The official iPod shuffle USB Cable ($19) box appears as if it was assembled more to justify a minimum Apple Store accessory price than to offer real value to consumers. Third-generation iPod shuffle buyers know that the model comes packaged with a short 45-millimeter (1.6”) cable with a full-sized USB plug at one end and a tapered, shuffle-matching 3.5mm headphone port plug at the other, all in a combination of silver metal with gray and white plastics. Rather than selling a replacement for this cable for $5, Apple instead packages together a 45-millimeter cable and a 1000-millimeter (39”) one; the box thus should really be called “iPod shuffle USB Cables.” The shorter one may work better for some users, particularly those with laptops or machines that have front-facing USB ports, while the longer one provides more than enough distance to reach to the back of a floor-mounted computer or a desk-mounted monitor. It’s no surprise that they charge and sync the iPod shuffle, no more, no less, and work exactly as expected.

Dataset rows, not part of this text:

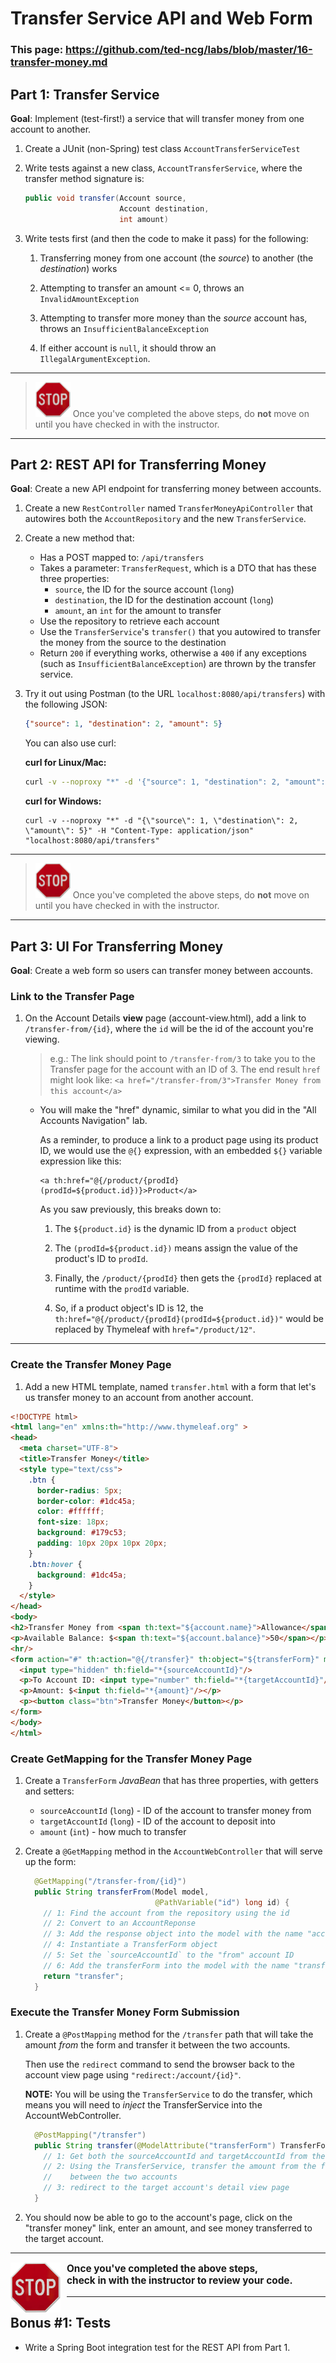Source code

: # Transfer Service API and Web Form

### This page: https://github.com/ted-ncg/labs/blob/master/16-transfer-money.md

## Part 1: Transfer Service

**Goal**: Implement (test-first!) a service that will transfer money from one account to another.

1. Create a JUnit (non-Spring) test class `AccountTransferServiceTest`

1. Write tests against a new class, `AccountTransferService`, where the transfer method signature is:

    ```java
    public void transfer(Account source,
                         Account destination,
                         int amount)    
    ```

1. Write tests first (and then the code to make it pass) for the following:

   1. Transferring money from one account (the *source*) to another (the *destination*) works
   
   1. Attempting to transfer an amount <= 0, throws an `InvalidAmountException`
   
   1. Attempting to transfer more money than the *source* account has, throws an `InsufficientBalanceException`
   
   1. If either account is `null`, it should throw an `IllegalArgumentException`.

----

> <img src="stop-sign.jpg" width="56" /> Once you've completed the above steps, do **not** move on until you have checked in with the instructor.

----


## Part 2: REST API for Transferring Money

**Goal**: Create a new API endpoint for transferring money between accounts.

1. Create a new `RestController` named `TransferMoneyApiController` that autowires both the `AccountRepository` 
   and the new `TransferService`.

1. Create a new method that:
 
    * Has a POST mapped to: `/api/transfers`
    * Takes a parameter: `TransferRequest`, which is a DTO that has these three properties:
       * `source`, the ID for the source account (`long`)
       * `destination`, the ID for the destination account (`long`)
       * `amount`, an `int` for the amount to transfer
    * Use the repository to retrieve each account
    * Use the `TransferService`'s `transfer()` that you autowired to transfer the money from the source to the destination
    * Return `200` if everything works, otherwise a `400` if any exceptions (such as `InsufficientBalanceException`) are thrown by the transfer service.

1. Try it out using Postman (to the URL `localhost:8080/api/transfers`) with the following JSON:

    ```json
    {"source": 1, "destination": 2, "amount": 5}
    ```
    
   You can also use curl:
   
   **curl for Linux/Mac:**
    
    ```bash
    curl -v --noproxy "*" -d '{"source": 1, "destination": 2, "amount": 5}' -H 'Content-Type: application/json' "localhost:8080/api/transfers"
    ```
    
   **curl for Windows:**
    
    ```
    curl -v --noproxy "*" -d "{\"source\": 1, \"destination\": 2, \"amount\": 5}" -H "Content-Type: application/json" "localhost:8080/api/transfers"
    ```

----

> <img src="stop-sign.jpg" width="56" /> Once you've completed the above steps, do **not** move on until you have checked in with the instructor.

----

## Part 3: UI For Transferring Money

**Goal**: Create a web form so users can transfer money between accounts.

### Link to the Transfer Page

1. On the Account Details **view** page (account-view.html), add a link to `/transfer-from/{id}`, where the `id` will be the id of the account you're viewing.

   > e.g.: The link should point to `/transfer-from/3` to take you to the Transfer page for the account with an ID of 3.
   > The end result `href` might look like: `<a href="/transfer-from/3">Transfer Money from this account</a>`
     
   * You will make the "href" dynamic, similar to what you did in the "All Accounts Navigation" lab.

     As a reminder, to produce a link to a product page using its product ID, we would use the `@{}` expression, with an embedded `${}` variable expression like this:
   
       ```
       <a th:href="@{/product/{prodId}(prodId=${product.id})}>Product</a>
       ```
   
     As you saw previously, this breaks down to:
     
        1. The `${product.id}` is the dynamic ID from a `product` object
        
        1. The `(prodId=${product.id})` means assign the value of the product's ID to `prodId`.
        
        1. Finally, the `/product/{prodId}` then gets the `{prodId}` replaced at runtime with the `prodId` variable.
        
        1. So, if a product object's ID is 12, the `th:href="@{/product/{prodId}(prodId=${product.id})"` would be replaced by Thymeleaf with `href="/product/12"`. 

----   

### Create the Transfer Money Page

1. Add a new HTML template, named `transfer.html` with a form that let's us transfer money to an account from another account.

  ```html
  <!DOCTYPE html>
  <html lang="en" xmlns:th="http://www.thymeleaf.org" >
  <head>
    <meta charset="UTF-8">
    <title>Transfer Money</title>
    <style type="text/css">
      .btn {
        border-radius: 5px;
        border-color: #1dc45a;
        color: #ffffff;
        font-size: 18px;
        background: #179c53;
        padding: 10px 20px 10px 20px;
      }
      .btn:hover {
        background: #1dc45a;
      }
    </style>
  </head>
  <body>
  <h2>Transfer Money from <span th:text="${account.name}">Allowance</span>:</h2>
  <p>Available Balance: $<span th:text="${account.balance}">50</span></p>
  <hr/>
  <form action="#" th:action="@{/transfer}" th:object="${transferForm}" method="post">
    <input type="hidden" th:field="*{sourceAccountId}"/>
    <p>To Account ID: <input type="number" th:field="*{targetAccountId}"/></p>
    <p>Amount: $<input th:field="*{amount}"/></p>
    <p><button class="btn">Transfer Money</button></p>
  </form>
  </body>
  </html>
  ```

### Create GetMapping for the Transfer Money Page

1. Create a `TransferForm` *JavaBean* that has three properties, with getters and setters:
   * `sourceAccountId` (`long`) - ID of the account to transfer money from
   * `targetAccountId` (`long`) - ID of the account to deposit into
   * `amount` (`int`) - how much to transfer

1. Create a `@GetMapping` method in the `AccountWebController` that will serve up the form:

   ```java
     @GetMapping("/transfer-from/{id}")
     public String transferFrom(Model model,
                                @PathVariable("id") long id) {
       // 1: Find the account from the repository using the id
       // 2: Convert to an AccountReponse
       // 3: Add the response object into the model with the name "account"
       // 4: Instantiate a TransferForm object
       // 5: Set the `sourceAccountId` to the "from" account ID
       // 6: Add the transferForm into the model with the name "transferForm"
       return "transfer";
     }
   ```

### Execute the Transfer Money Form Submission

1. Create a `@PostMapping` method for the `/transfer` path that will take the amount *from* the form and transfer it between the two accounts.

   Then use the `redirect` command to send the browser back to the account view page using `"redirect:/account/{id}"`.
   
   **NOTE:** You will be using the `TransferService` to do the transfer, which means you will need to *inject* the TransferService into the AccountWebController.

   ```java
     @PostMapping("/transfer")
     public String transfer(@ModelAttribute("transferForm") TransferForm form) {
       // 1: Get both the sourceAccountId and targetAccountId from the form
       // 2: Using the TransferService, transfer the amount from the form
       //    between the two accounts
       // 3: redirect to the target account's detail view page
     }
   ```

1. You should now be able to go to the account's page, click on the "transfer money" link, enter an amount, and see money transferred to the target account.

----

<div style="padding-right: 8px;">
  <p style="text-align: left; font-size: 110%; font-weight: 700;">
    <img src="/stop-sign.jpg" style="float: left; vertical-align: middle; width: 80px; padding-right: 10px">Once you've completed the above steps,<br/>
    check in with the instructor to review your code.
  </p>
</div>

----  

## Bonus #1: Tests

* Write a Spring Boot integration test for the REST API from Part 1.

Shu-Lip takes another approach, and one that early rendered images suggested would be a little different from how it actually turned out. The idea, cribbed from companies such as Incipio (iPod shuffle 2G), was to radically reduce the size of the USB connector into something only a little larger than a USB plug. Add it to the third-generation shuffle, and you have a complete cable-less docking, charging, and syncing solution with a footprint similar to the typical flash drive. Dexim’s twist is that Shu-Lip has an aluminum body—adding to its expense—and expands the shuffle’s width rather than matching it. It crowds the USB port that it sits in, which can become an issue if the USB ports on your computer are really close together, as in the latest metal MacBooks, but isn’t a problem if they’re further apart or partially unoccupied, as on Apple’s older machines and Cinema Displays.

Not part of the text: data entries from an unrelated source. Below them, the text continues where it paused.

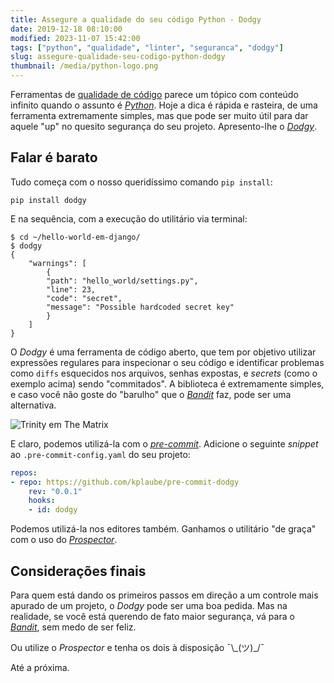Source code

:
 ```yaml
---
title: Assegure a qualidade do seu código Python - Dodgy
date: 2019-12-18 08:10:00
modified: 2023-11-07 15:42:00
tags: ["python", "qualidade", "linter", "seguranca", "dodgy"]
slug: assegure-qualidade-seu-codigo-python-dodgy
thumbnail: /media/python-logo.png
---
```


Ferramentas de [qualidade de código](/tag/qualidade.html "Leia mais sobre qualidade") parece um tópico com conteúdo infinito
quando o assunto é [_Python_](/tag/python.html "Leia mais sobre Python"). Hoje a dica é rápida e rasteira, de uma ferramenta
extremamente simples, mas que pode ser muito útil para dar aquele "up" no quesito segurança do seu projeto. Apresento-lhe
o [_Dodgy_](https://github.com/landscapeio/dodgy "Veja o repositório no Github").

## Falar é barato

Tudo começa com o nosso queridíssimo comando `pip install`:

```text
pip install dodgy
```

E na sequência, com a execução do utilitário via terminal:

```text
$ cd ~/hello-world-em-django/
$ dodgy
{
    "warnings": [
        {
        "path": "hello_world/settings.py",
        "line": 23,
        "code": "secret",
        "message": "Possible hardcoded secret key"
        }
    ]
}
```

O _Dodgy_ é uma ferramenta de código aberto, que tem
por objetivo utilizar expressões regulares para inspecionar o seu código e identificar problemas como `diffs` esquecidos
nos arquivos, senhas expostas, e _secrets_ (como o exemplo acima) sendo "commitados". A biblioteca é extremamente simples,
e caso você não goste do "barulho" que o [_Bandit_](/2019/02/21/assegure-qualidade-seu-codigo-python-bandit.html "Leia mais sobre Bandit")
faz, pode ser uma alternativa.

![Trinity em The Matrix](/media/dodge-this.png "Desvia disso! (vulturehound.co.uk)")

E claro, podemos utilizá-la com o [_pre-commit_](https://pre-commit.com/ "pre-commit hooks"). Adicione o seguinte _snippet_ ao `.pre-commit-config.yaml` do seu projeto:

```yaml
repos:
- repo: https://github.com/kplaube/pre-commit-dodgy
    rev: "0.0.1"
    hooks:
    - id: dodgy
```

Podemos utilizá-la nos editores também. Ganhamos o utilitário "de graça" com o uso do [_Prospector_](https://prospector.readthedocs.io/en/master/index.html "Python Static Analysis").

## Considerações finais

Para quem está dando os primeiros passos em direção a um controle mais apurado de um projeto, o _Dodgy_ pode ser uma boa pedida. Mas na realidade, se você está querendo de fato maior segurança, vá para o [_Bandit_](https://github.com/PyCQA/bandit "Find common security issues in Python code"), sem medo de ser feliz.

Ou utilize o _Prospector_ e tenha os dois à disposição ¯\\\_(ツ)\_/¯

Até a próxima.
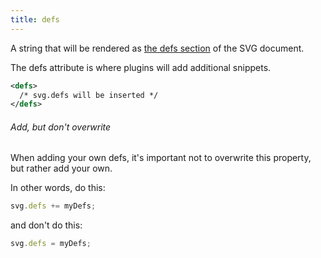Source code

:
```yaml
---
title: defs
---
```


A string that will be rendered
as [the defs section](https://developer.mozilla.org/en-US/docs/Web/SVG/Element/defs) of
the SVG document.

The defs attribute is where plugins will add additional snippets.

```svg
<defs>
  /* svg.defs will be inserted */
</defs>
```

<Warning>

###### Add, but don't overwrite

When adding your own defs, it's important not to
overwrite this property, but rather add your own.

In other words, do this:

```js
svg.defs += myDefs;
```

and don't do this:

```js
svg.defs = myDefs;
```

</Warning>
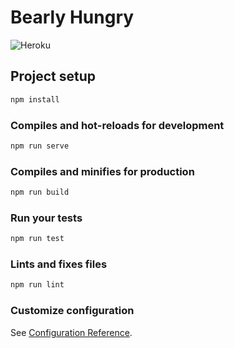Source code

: # Bearly Hungry
![Heroku](https://heroku-badge.herokuapp.com/?app=bearly-hungry&style=flat&svg=1)

## Project setup
```bash
npm install
```

### Compiles and hot-reloads for development
```bash
npm run serve
```

### Compiles and minifies for production
```bash
npm run build
```

### Run your tests
```bash
npm run test
```

### Lints and fixes files
```bash
npm run lint
```

### Customize configuration
See [Configuration Reference](https://cli.vuejs.org/config/).

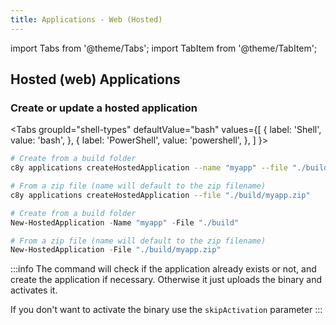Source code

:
 ```yaml
---
title: Applications - Web (Hosted)
---
```


import Tabs from '@theme/Tabs';
import TabItem from '@theme/TabItem';

## Hosted (web) Applications


### Create or update a hosted application


<Tabs
groupId="shell-types"
defaultValue="bash"
values={[
    { label: 'Shell', value: 'bash', },
    { label: 'PowerShell', value: 'powershell', },
]
}>
<TabItem value="bash">

```bash
# Create from a build folder
c8y applications createHostedApplication --name "myapp" --file "./build"

# From a zip file (name will default to the zip filename)
c8y applications createHostedApplication --file "./build/myapp.zip"
```

</TabItem>
<TabItem value="powershell">

```powershell
# Create from a build folder
New-HostedApplication -Name "myapp" -File "./build"

# From a zip file (name will default to the zip filename)
New-HostedApplication -File "./build/myapp.zip"
```

</TabItem>
</Tabs>

:::info
The command will check if the application already exists or not, and create the application if necessary. Otherwise it just uploads the binary and activates it.

If you don't want to activate the binary use the `skipActivation` parameter
:::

The challenge with many computers is, however, the same: as Apple anticipated with the 1000mm cable, the need for a connector that’s shorter and arguably more easily lost than the one included with the shuffle isn’t as great as for one that’s longer. Laptop users and those with easy access to front-mounted USB ports on desktop machines will therefore find Shu-Lip appealing, but those with only rear-mounted USB ports will not. It’s also worth a brief note that contrary to Dexim’s current advertising, Shu-Lip actually mounts the shuffle upside-down in a USB port, with its shirt clip facing upwards, a minor detail that some users may like and others won’t. We don’t really care, and you probably don’t, either.

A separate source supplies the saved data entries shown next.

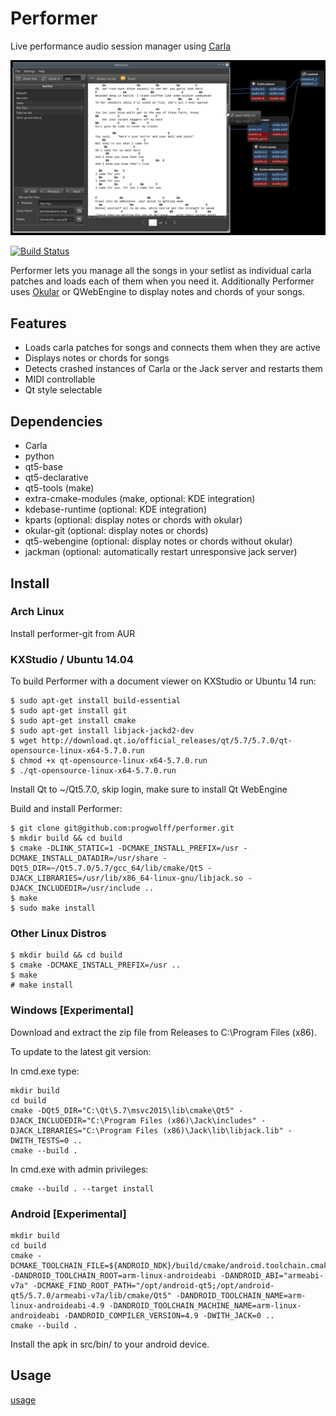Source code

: # Performer

Live performance audio session manager using [Carla](https://github.com/falktx/Carla)

![Screenshot](./.screenshot.png "Screenshot")

[![Build Status](https://travis-ci.org/progwolff/performer.svg?branch=master)](https://travis-ci.org/progwolff/performer)

Performer lets you manage all the songs in your setlist as individual carla patches and loads each of them when you need it.
Additionally Performer uses [Okular](https://github.com/KDE/okular) or QWebEngine to display notes and chords of your songs.

## Features
* Loads carla patches for songs and connects them when they are active
* Displays notes or chords for songs
* Detects crashed instances of Carla or the Jack server and restarts them
* MIDI controllable
* Qt style selectable

## Dependencies
* Carla
* python
* qt5-base
* qt5-declarative
* qt5-tools (make)
* extra-cmake-modules (make, optional: KDE integration)
* kdebase-runtime (optional: KDE integration)
* kparts (optional: display notes or chords with okular)
* okular-git (optional: display notes or chords)
* qt5-webengine (optional: display notes or chords without okular)
* jackman (optional: automatically restart unresponsive jack server)

## Install
### Arch Linux
Install performer-git from AUR

### KXStudio / Ubuntu 14.04

To build Performer with a document viewer on KXStudio or Ubuntu 14 run:
```
$ sudo apt-get install build-essential
$ sudo apt-get install git
$ sudo apt-get install cmake
$ sudo apt-get install libjack-jackd2-dev
$ wget http://download.qt.io/official_releases/qt/5.7/5.7.0/qt-opensource-linux-x64-5.7.0.run
$ chmod +x qt-opensource-linux-x64-5.7.0.run
$ ./qt-opensource-linux-x64-5.7.0.run
```

Install Qt to ~/Qt5.7.0, skip login, make sure to install Qt WebEngine


Build and install Performer:
```
$ git clone git@github.com:progwolff/performer.git
$ mkdir build && cd build
$ cmake -DLINK_STATIC=1 -DCMAKE_INSTALL_PREFIX=/usr -DCMAKE_INSTALL_DATADIR=/usr/share -DQt5_DIR=~/Qt5.7.0/5.7/gcc_64/lib/cmake/Qt5 -DJACK_LIBRARIES=/usr/lib/x86_64-linux-gnu/libjack.so -DJACK_INCLUDEDIR=/usr/include ..
$ make
$ sudo make install
```

### Other Linux Distros
```
$ mkdir build && cd build
$ cmake -DCMAKE_INSTALL_PREFIX=/usr ..
$ make
# make install
```
### Windows [Experimental]

Download and extract the zip file from Releases to C:\Program Files (x86).

To update to the latest git version:

In cmd.exe type:
```
mkdir build
cd build
cmake -DQt5_DIR="C:\Qt\5.7\msvc2015\lib\cmake\Qt5" -DJACK_INCLUDEDIR="C:\Program Files (x86)\Jack\includes" -DJACK_LIBRARIES="C:\Program Files (x86)\Jack\lib\libjack.lib" -DWITH_TESTS=0 ..
cmake --build .
```
In cmd.exe with admin privileges:
```
cmake --build . --target install
```

### Android [Experimental]

```
mkdir build
cd build
cmake -DCMAKE_TOOLCHAIN_FILE=${ANDROID_NDK}/build/cmake/android.toolchain.cmake -DANDROID_TOOLCHAIN_ROOT=arm-linux-androideabi -DANDROID_ABI="armeabi-v7a" -DCMAKE_FIND_ROOT_PATH="/opt/android-qt5;/opt/android-qt5/5.7.0/armeabi-v7a/lib/cmake/Qt5" -DANDROID_TOOLCHAIN_NAME=arm-linux-androideabi-4.9 -DANDROID_TOOLCHAIN_MACHINE_NAME=arm-linux-androideabi -DANDROID_COMPILER_VERSION=4.9 -DWITH_JACK=0 ..
cmake --build .
```

Install the apk in src/bin/ to your android device.

## Usage
[usage](usage)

Due as much to pricing as anything else, both Apple’s and Dexim’s solutions are worthy of only limited recommendations: Incipio had the right idea last generation with its $6 IncipioBud, which hit the right price point for something as simple as an iPod shuffle sync dock, while both Apple and Dexim have come up with alternatives that look nice enough but are just too expensive given the value they add. At press time, if you’re looking for a replacement or second USB connector for the third-generation shuffle, you don’t have many other options, so unless you really love either of these designs and are willing to pay a premium for them, it might be worth holding off for less expensive or more appealing alternatives to appear.